What this means is that despite Modi’s rise as a national icon and decades of spadework by the RSS, caste politics in India is yet to be subsumed in a larger Hindu identity. The BJP’s election strategy in all recent polls also reveals a deep understanding and influence of caste stratification and its influence on voting patterns.

And the NDA remains a coalition of as many as 28 different political parties despite the BJP having a majority on its own in the Lok Sabha.

Unsurprisingly, Amit Shah is dismissive of questions about whether the BJP is ready to shun alliances, be it the Akalis in Punjab, the Telugu Desam Party in Andhra Pradesh and Telangana, even a group that goes by the name of Revolutionary Socialist Party (Bolshevik) in Kerala and, of course, the Shiv Sena, with which ties are expected to be resumed in the coming days.
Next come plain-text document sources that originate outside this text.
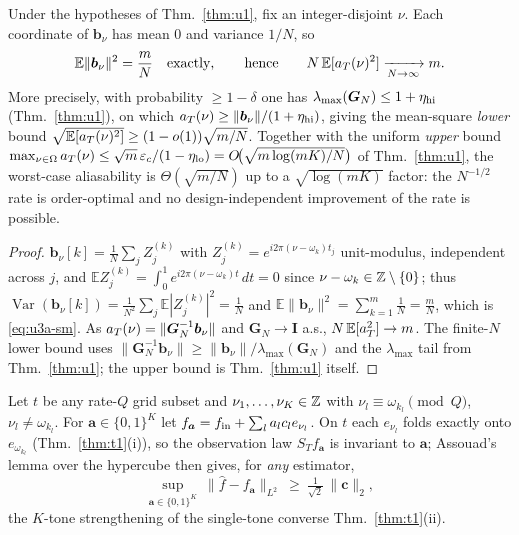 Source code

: \begin{theorem}\label{thm:u3a}
Under the hypotheses of Thm.~\ref{thm:u1}, fix an integer-disjoint $\nu$.  Each coordinate of
$\bm b_\nu$ has mean $0$ and variance $1/N$, so
\begin{equation}\label{eq:u3a-sm}
\mathbb E\lVert\bm b_\nu\rVert^2=\frac mN\quad\text{exactly},\qquad\text{hence}\qquad
N\,\mathbb E[\at(\nu)^2]\xrightarrow[N\to\infty]{}m .
\end{equation}
More precisely, with probability $\ge1-\delta$ one has $\lambda_{\max}(\bm G_N)\le1+\eta_{\rm
hi}$ (Thm.~\ref{thm:u1}), on which $\at(\nu)\ge\lVert\bm b_\nu\rVert/(1+\eta_{\rm hi})$, giving
the mean-square \emph{lower} bound $\sqrt{\mathbb E[\at(\nu)^2]}\ge(1-o(1))\sqrt{m/N}$.  Together
with the uniform \emph{upper} bound $\max_{\nu\in\Om}\at(\nu)\le\sqrt m\,\varepsilon_c/(1-\eta_{\rm
lo})=O\!\big(\sqrt{m\log(mK)/N}\big)$ of Thm.~\ref{thm:u1}, the worst-case aliasability is
$\Theta(\sqrt{m/N})$ up to a $\sqrt{\log(mK)}$ factor: the $N^{-1/2}$ rate is order-optimal and
no design-independent improvement of the rate is possible.
\end{theorem}

\begin{proof}
$\bm b_\nu[k]=\frac1N\sum_j Z_j^{(k)}$ with $Z_j^{(k)}=e^{i2\pi(\nu-\omega_k)t_j}$ unit-modulus,
independent across $j$, and $\mathbb E Z_j^{(k)}=\int_0^1 e^{i2\pi(\nu-\omega_k)t}\,dt=0$ since
$\nu-\omega_k\in\Z\setminus\{0\}$; thus $\operatorname{Var}(\bm b_\nu[k])=\frac1{N^2}\sum_j\mathbb
E|Z_j^{(k)}|^2=\frac1N$ and $\mathbb E\lVert\bm b_\nu\rVert^2=\sum_{k=1}^m\frac1N=\frac mN$,
which is \eqref{eq:u3a-sm}.  As $\at(\nu)=\lVert\bm G_N^{-1}\bm b_\nu\rVert$ and $\bm G_N\to\bm
I$ a.s., $N\,\mathbb E[\at^2]\to m$.  The finite-$N$ lower bound uses
$\lVert\bm G_N^{-1}\bm b_\nu\rVert\ge\lVert\bm b_\nu\rVert/\lambda_{\max}(\bm G_N)$ and the
$\lambda_{\max}$ tail from Thm.~\ref{thm:u1}; the upper bound is Thm.~\ref{thm:u1} itself.
\end{proof}

\begin{proposition}\label{prop:u3a-assouad}
Let $t$ be any rate-$Q$ grid subset and $\nu_1,\dots,\nu_K\in\Z$ with $\nu_l\equiv\omega_{k_l}
\pmod Q$, $\nu_l\ne\omega_{k_l}$.  For $\bm a\in\{0,1\}^K$ let $f_{\bm a}=f_{\rm in}+\sum_l a_l
c_l e_{\nu_l}$.  On $t$ each $e_{\nu_l}$ folds exactly onto $e_{\omega_{k_l}}$
(Thm.~\ref{thm:t1}(i)), so the observation law $S_T f_{\bm a}$ is invariant to $\bm a$; Assouad's
lemma over the hypercube then gives, for \emph{any} estimator,
\[
\sup_{\bm a\in\{0,1\}^K}\ \lVert\hat f-f_{\bm a}\rVert_{L^2}\ \ge\ \tfrac1{\sqrt2}\,\lVert\bm
c\rVert_2 ,
\]
the $K$-tone strengthening of the single-tone converse Thm.~\ref{thm:t1}(ii).
\end{proposition}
The BJP’s star is on the ascendant and it will doubtless convert the momentum of its recent victories into inroads in unchartered territories such as Tamil Nadu, Kerala and even West Bengal.

But it will do so by a clever amalgamation of the “national” and the “regional”. In short, nothing really has changed in the way politics is practiced in India, except that the Congress has been replaced by the Modi-led BJP.